David Cameron received a rapturous banging of desks at the final meeting of the year for the 1922 Committee this evening. My sources have given me a run-down of what was said.
Backbenchers were, I hear, very cheered by some of his words, particularly on his 2015 strategy. The Prime Minister told his MPs that the important thing to avoid is fighting Labour on their own territory. That means resisting being dragged into ding-dongs about payday loans and other pet issues that Labour likes to raise (the problem with this is that it creates a vacuum for Labour to invent its own description of what the nasty Tories think when the reality is different, but at least this is a plan rather than a lack of awareness of the issues). The Conservatives, he told the meeting, will need to say at the next general election that the have a long-term plan while Labour has no plan at all. The party will focus on its welfare reforms, its tough stance on immigration and argue that living standards are already being improved by getting the economy right. The message, he said, will be that voters mustn’t give the car keys back to Labour.
None of this is particularly surprising. But what he said next was enough to cheer backbenchers a great deal, and is something the PM needs to say as often as possible. Cameron said that the Conservatives need to make the case that they would be more radical by governing alone and that this radicalism would be put at risk not just by Labour but also by a hung Parliament.
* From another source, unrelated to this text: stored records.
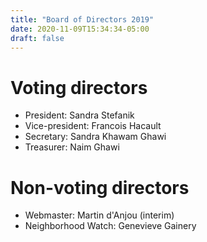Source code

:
 ```yaml
---
title: "Board of Directors 2019"
date: 2020-11-09T15:34:34-05:00
draft: false
---
```


# Voting directors

* President: Sandra Stefanik
* Vice-president: Francois Hacault
* Secretary: Sandra Khawam Ghawi
* Treasurer: Naim Ghawi

# Non-voting directors

* Webmaster: Martin d'Anjou (interim)
* Neighborhood Watch: Genevieve Gainery

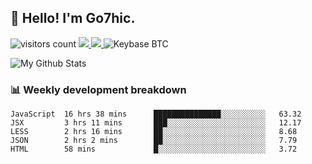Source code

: ## 👋 Hello! I'm Go7hic.

 ![visitors count](https://visitors-by-url-pls-dont-use-this-in-your-repo.vercel.app/Go7hic-github-readme)
 <a href="https://twitter.com/Go7hic">
    <img src="https://img.shields.io/badge/-@Go7hic-1ca0f1?style=flat-square&labelColor=1ca0f1&logo=twitter&logoColor=white&link=https://twitter.com/Go7hic">
   <a/>
   <a href="mailto:gtfx0209@gmail.com">
    <img src="https://img.shields.io/badge/-gtfx0209@gmail.com-c14438?style=flat-square&logo=Gmail&logoColor=white&link=mailto:gtfx0209@gmail.com">
   <a/>
    ![Keybase BTC](https://img.shields.io/keybase/btc/Go7hic)
 <!--
🔭 I’m currently working
🌱 I’m currently learning
💬 Ask me about 
📫 How to reach me: 
⚡ Fun fact: 
-->

![My Github Stats](https://github-readme-stats.vercel.app/api?username=Go7hic&show_icons=true&count_private=true)



### 📊 Weekly development breakdown
<!--START_SECTION:waka-->
```text
JavaScript  16 hrs 38 mins      ███████████████░░░░░░░░░░   63.32 
JSX         3 hrs 11 mins       ███░░░░░░░░░░░░░░░░░░░░░░   12.17 
LESS        2 hrs 16 mins       ██░░░░░░░░░░░░░░░░░░░░░░░   8.68 
JSON        2 hrs 2 mins        ██░░░░░░░░░░░░░░░░░░░░░░░   7.79 
HTML        58 mins             █░░░░░░░░░░░░░░░░░░░░░░░░   3.72
```
<!--END_SECTION:waka-->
There are many MPs who suspect the Prime Minister does not really think that and would rather use the Lib Dems as a convenient excuse for not doing things he doesn’t want to do anyway. So the more he tells his backbenchers that he fears another hung parliament, and the more he talks about that ‘little black book’ that he revealed in his Spectator interview, the better.
He also tried to reassure the troops on pay, saying that he had sympathy with those MPs who are having to commute between two homes and pay for a great deal out of their own pockets. But the solution needed to be one from Ipsa, not taking pay back into Parliament, he said.
In his question-and-answer session afterwards, he explained that the delay in the benefit curbs that he announced today was because the proposals had to be checked out properly by government lawyers, told a disgruntled rural MP that ministers were happy to consider the imbalance in funding that many rural areas suffer from, and told one backbencher concerned about the fate of the Wharton Bill in the Lords that the party would have to make its case for the legislation to peers and hope for the best. He was also praised on his PMQs performance by Michael Fabricant, which earned the flamboyant MP a round of heckling from his colleagues.
Indeed, the PM was in a buoyant mood after his PMQs performance. That session in the Commons and this evening’s session in the Committee Room will send backbenchers home in a good mood, which in the independently-minded Conservative party is always an achievement.